* PROVIDED DATA:
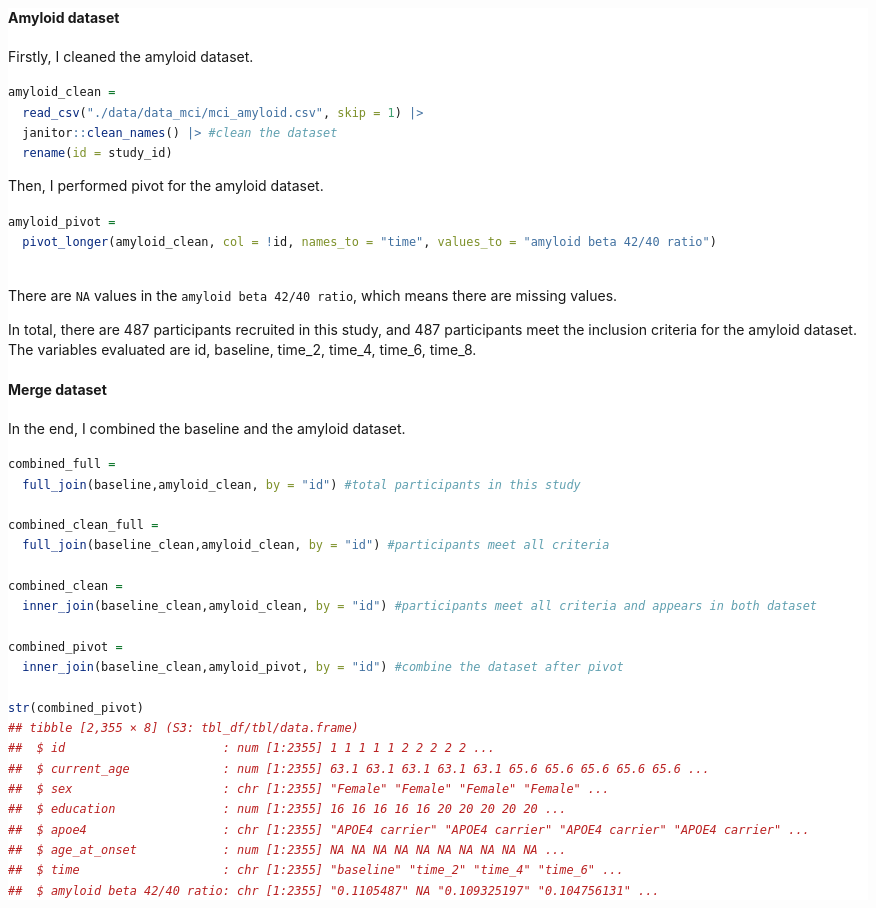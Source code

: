 #### Amyloid dataset

Firstly, I cleaned the amyloid dataset.

``` r
amyloid_clean = 
  read_csv("./data/data_mci/mci_amyloid.csv", skip = 1) |>
  janitor::clean_names() |> #clean the dataset
  rename(id = study_id)
```

Then, I performed pivot for the amyloid dataset.

``` r
amyloid_pivot = 
  pivot_longer(amyloid_clean, col = !id, names_to = "time", values_to = "amyloid beta 42/40 ratio")
  
```

There are `NA` values in the `amyloid beta 42/40 ratio`, which means
there are missing values.

In total, there are 487 participants recruited in this study, and 487
participants meet the inclusion criteria for the amyloid dataset. The
variables evaluated are id, baseline, time_2, time_4, time_6, time_8.

#### Merge dataset

In the end, I combined the baseline and the amyloid dataset.

``` r
combined_full = 
  full_join(baseline,amyloid_clean, by = "id") #total participants in this study 

combined_clean_full = 
  full_join(baseline_clean,amyloid_clean, by = "id") #participants meet all criteria

combined_clean = 
  inner_join(baseline_clean,amyloid_clean, by = "id") #participants meet all criteria and appears in both dataset

combined_pivot = 
  inner_join(baseline_clean,amyloid_pivot, by = "id") #combine the dataset after pivot

str(combined_pivot)
## tibble [2,355 × 8] (S3: tbl_df/tbl/data.frame)
##  $ id                      : num [1:2355] 1 1 1 1 1 2 2 2 2 2 ...
##  $ current_age             : num [1:2355] 63.1 63.1 63.1 63.1 63.1 65.6 65.6 65.6 65.6 65.6 ...
##  $ sex                     : chr [1:2355] "Female" "Female" "Female" "Female" ...
##  $ education               : num [1:2355] 16 16 16 16 16 20 20 20 20 20 ...
##  $ apoe4                   : chr [1:2355] "APOE4 carrier" "APOE4 carrier" "APOE4 carrier" "APOE4 carrier" ...
##  $ age_at_onset            : num [1:2355] NA NA NA NA NA NA NA NA NA NA ...
##  $ time                    : chr [1:2355] "baseline" "time_2" "time_4" "time_6" ...
##  $ amyloid beta 42/40 ratio: chr [1:2355] "0.1105487" NA "0.109325197" "0.104756131" ...
```
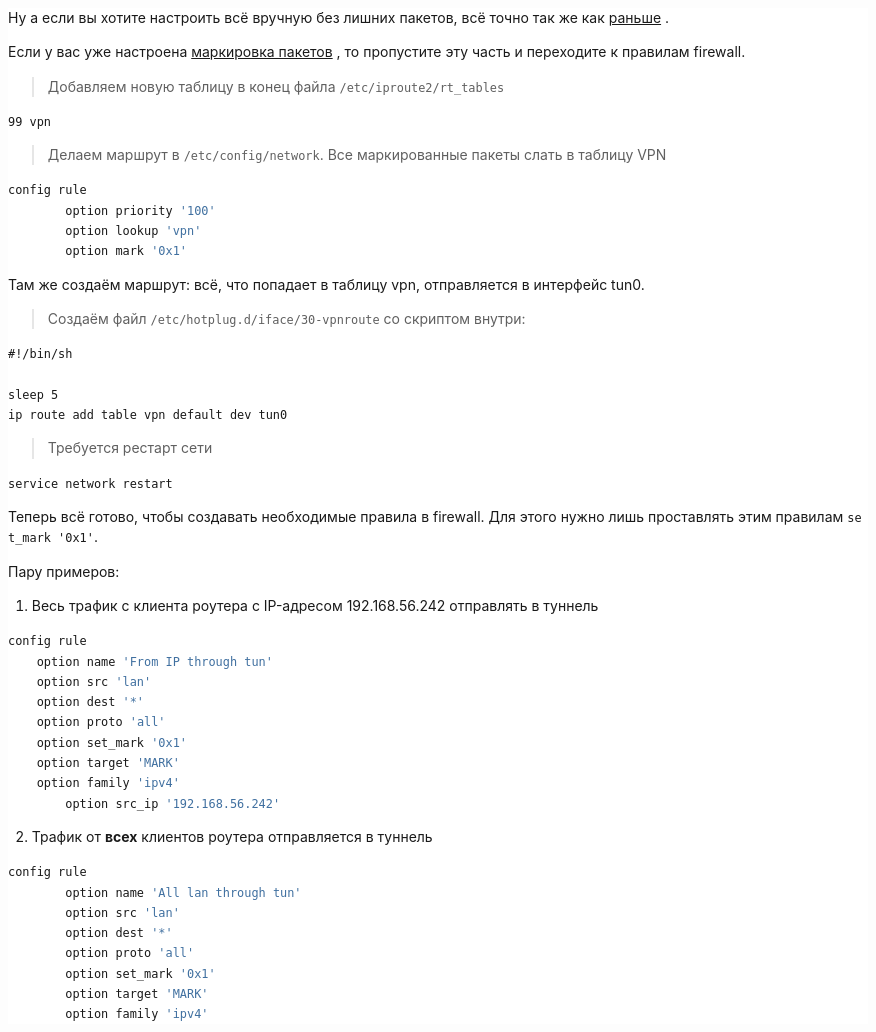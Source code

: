 Ну а если вы хотите настроить всё вручную без лишних пакетов, всё точно так же как [раньше](https://itdog.info/tochechnaya-marshrutizaciya-na-routere-s-openwrt-wireguard-i-dnscrypt/) .

Если у вас уже настроена [маркировка пакетов](https://itdog.info/tochechnaya-marshrutizaciya-po-domenam-na-routere-s-openwrt/#%d0%bd%d0%b0%d1%81%d1%82%d1%80%d0%be%d0%b9%d0%ba%d0%b0-%d0%bc%d0%b0%d1%80%d1%88%d1%80%d1%83%d1%82%d0%b8%d0%b7%d0%b0%d1%86%d0%b8%d0%b8) , то пропустите эту часть и переходите к правилам firewall.

>Добавляем новую таблицу в конец файла `/etc/iproute2/rt_tables`
```
99 vpn
```

>Делаем маршрут в `/etc/config/network`. Все маркированные пакеты слать в таблицу VPN
```q
config rule
        option priority '100'
        option lookup 'vpn'
        option mark '0x1'
```

Там же создаём маршрут: всё, что попадает в таблицу vpn, отправляется в интерфейс tun0.

>Создаём файл `/etc/hotplug.d/iface/30-vpnroute` со скриптом внутри:
```shell
#!/bin/sh

sleep 5
ip route add table vpn default dev tun0
```

>Требуется рестарт сети
```shell
service network restart
```

Теперь всё готово, чтобы создавать необходимые правила в firewall. Для этого нужно лишь проставлять этим правилам `set_mark '0x1'`.

Пару примеров:

1. Весь трафик с клиента роутера с IP-адресом 192.168.56.242 отправлять в туннель

```q
config rule
	option name 'From IP through tun'
	option src 'lan'
	option dest '*'
	option proto 'all'
	option set_mark '0x1'
	option target 'MARK'
	option family 'ipv4'
        option src_ip '192.168.56.242'
```

2. Трафик от **всех** клиентов роутера отправляется в туннель

```q
config rule
        option name 'All lan through tun'
        option src 'lan'
        option dest '*'
        option proto 'all'
        option set_mark '0x1'
        option target 'MARK'
        option family 'ipv4'
```

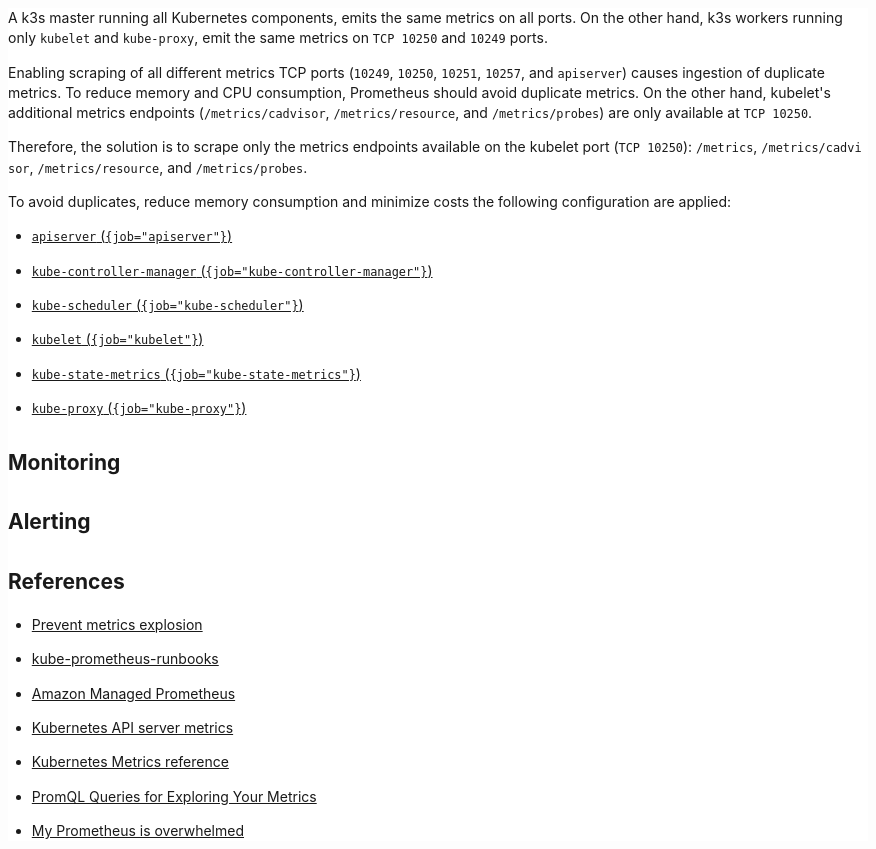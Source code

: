 A k3s master running all Kubernetes components, emits the same metrics on all ports. On the other hand, k3s workers running only `kubelet` and `kube-proxy`, emit the same metrics on `TCP 10250` and `10249` ports.

Enabling scraping of all different metrics TCP ports (`10249`, `10250`, `10251`, `10257`, and `apiserver`) causes ingestion of duplicate metrics. To reduce memory and CPU consumption, Prometheus should avoid duplicate metrics. On the other hand, kubelet's additional metrics endpoints (`/metrics/cadvisor`, `/metrics/resource`, and `/metrics/probes`) are only available at `TCP 10250`.

Therefore, the solution is to scrape only the metrics endpoints available on the kubelet port (`TCP 10250`): `/metrics`, `/metrics/cadvisor`, `/metrics/resource`, and `/metrics/probes`.

To avoid duplicates, reduce memory consumption and minimize costs the following configuration are applied:

+ [`apiserver` (`{job="apiserver"}`)](https://github.com/oscaromeu/home-ops/blob/main/kubernetes/apps/monitoring/kube-prometheus-stack/app/helmrelease.yaml#L57-L82)

+ [`kube-controller-manager` (`{job="kube-controller-manager"}`)](https://github.com/oscaromeu/home-ops/blob/main/kubernetes/apps/monitoring/kube-prometheus-stack/app/helmrelease.yaml#L107-L120)

+ [`kube-scheduler` (`{job="kube-scheduler"}`)](https://github.com/oscaromeu/home-ops/blob/main/kubernetes/apps/monitoring/kube-prometheus-stack/app/helmrelease.yaml#L123-L131)

+ [`kubelet` (`{job="kubelet"}`)](https://github.com/oscaromeu/home-ops/blob/main/kubernetes/apps/monitoring/kube-prometheus-stack/app/helmrelease.yaml#L84-L104)

+ [`kube-state-metrics` (`{job="kube-state-metrics"}`)](https://github.com/oscaromeu/home-ops/blob/main/kubernetes/apps/monitoring/kube-prometheus-stack/app/helmrelease.yaml#L145-L154)


+ [`kube-proxy` (`{job="kube-proxy"}`)](https://github.com/oscaromeu/home-ops/blob/main/kubernetes/apps/monitoring/kube-prometheus-stack/app/helmrelease.yaml#L133-L141)




## Monitoring

## Alerting

## References

+ [Prevent metrics explosion](https://tanmay-bhat.github.io/posts/how-to-prevent-metrics-explosion-in-prometheus/)

+ [kube-prometheus-runbooks](https://runbooks.prometheus-operator.dev)

+ [Amazon Managed Prometheus](https://docs.aws.amazon.com/prometheus/latest/userguide/AMP-onboard-amg.html)

+ [Kubernetes API server metrics](https://docs.datadoghq.com/integrations/kube_apiserver_metrics/)

+ [Kubernetes Metrics reference](https://kubernetes.io/docs/reference/instrumentation/metrics/)

+ [PromQL Queries for Exploring Your Metrics](https://promlabs.com/blog/2020/12/17/promql-queries-for-exploring-your-metrics/)

+ [My Prometheus is overwhelmed](https://hackernoon.com/my-prometheus-is-overwhelmed-help-qi1937xj)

* PROBLEM STATEMENT: Report every line in the data that holds "total", copying each one.

* TASK SOLUTION:
In total, there are 487 participants recruited in this study, and 487
  full_join(baseline,amyloid_clean, by = "id") #total participants in this study 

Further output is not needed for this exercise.